ML Datasets¶
Three scripts in examples/dataset/ generate large, ML-ready
batches of PDE solutions for training neural operators (GAOT, FNO,
Transolver, …). The recipe is the one outlined in
Batched Workflows: same mesh, many right-hand
sides, one factorization, multi-RHS back-substitution.
poisson/poisson_dataset.py— 1000 steady-Poisson samples over random source fields, on a circular domain; the cleanest illustration of factor-once / back-sub-many.heat/heat_dataset.py— 1000 heat-equation samples, 100 timesteps, on an L-shaped domain.wave/wave_dataset.py— 1000 wave-equation samples, 100 timesteps, on a circular domain.
These three datasets are used in the GAOT paper (arXiv:2505.18781).
All three run on GPU when one is visible, fall back to SciPy on CPU, and benchmark the two paths against each other.
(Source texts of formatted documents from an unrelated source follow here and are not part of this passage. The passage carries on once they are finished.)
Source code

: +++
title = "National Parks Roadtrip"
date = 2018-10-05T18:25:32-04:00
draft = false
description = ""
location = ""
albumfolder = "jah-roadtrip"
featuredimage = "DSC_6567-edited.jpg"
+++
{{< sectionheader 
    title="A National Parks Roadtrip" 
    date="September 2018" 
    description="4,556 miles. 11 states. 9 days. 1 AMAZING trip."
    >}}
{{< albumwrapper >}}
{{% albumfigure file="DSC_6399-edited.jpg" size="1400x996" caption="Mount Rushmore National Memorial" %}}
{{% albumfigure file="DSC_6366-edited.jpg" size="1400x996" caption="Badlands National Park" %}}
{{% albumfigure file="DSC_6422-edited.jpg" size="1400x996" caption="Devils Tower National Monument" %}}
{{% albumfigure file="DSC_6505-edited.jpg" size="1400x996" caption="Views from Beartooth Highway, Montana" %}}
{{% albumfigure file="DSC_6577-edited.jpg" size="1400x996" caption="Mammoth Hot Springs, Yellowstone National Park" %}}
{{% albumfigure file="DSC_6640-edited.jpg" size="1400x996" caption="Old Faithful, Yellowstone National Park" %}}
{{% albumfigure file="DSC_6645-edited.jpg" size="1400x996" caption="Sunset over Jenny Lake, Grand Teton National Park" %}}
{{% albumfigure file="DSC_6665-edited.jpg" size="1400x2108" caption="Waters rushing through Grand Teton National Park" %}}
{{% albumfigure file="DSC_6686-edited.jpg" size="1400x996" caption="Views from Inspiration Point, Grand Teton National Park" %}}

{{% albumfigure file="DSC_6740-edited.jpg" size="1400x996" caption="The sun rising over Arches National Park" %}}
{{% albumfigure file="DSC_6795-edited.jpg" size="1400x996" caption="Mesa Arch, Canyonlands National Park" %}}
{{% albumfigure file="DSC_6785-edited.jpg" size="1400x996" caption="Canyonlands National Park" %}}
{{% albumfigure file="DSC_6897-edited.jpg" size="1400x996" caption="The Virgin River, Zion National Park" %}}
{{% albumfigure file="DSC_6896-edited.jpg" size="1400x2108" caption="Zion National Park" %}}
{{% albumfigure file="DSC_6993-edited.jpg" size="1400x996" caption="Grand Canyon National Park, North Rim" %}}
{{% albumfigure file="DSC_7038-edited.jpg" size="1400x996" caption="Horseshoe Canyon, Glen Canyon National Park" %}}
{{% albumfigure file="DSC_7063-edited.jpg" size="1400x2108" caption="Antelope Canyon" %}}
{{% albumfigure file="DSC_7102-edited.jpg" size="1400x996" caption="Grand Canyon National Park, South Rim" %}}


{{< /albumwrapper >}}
The headline is how cheap this is: because the system matrix is factored only once and every sample — and, in the transient cases, every timestep — is just another right-hand side, generating a 1000-sample dataset costs barely more than a single solve. The timings below tell the story: 1000 steady Poisson solves in half a second, and 1000 transient runs of 100 steps each (a hundred thousand linear solves) in about ten seconds on a single GPU.
Poisson batched RHS — poisson_dataset.py¶
The steady-state warm-up: one stiffness matrix, many source fields.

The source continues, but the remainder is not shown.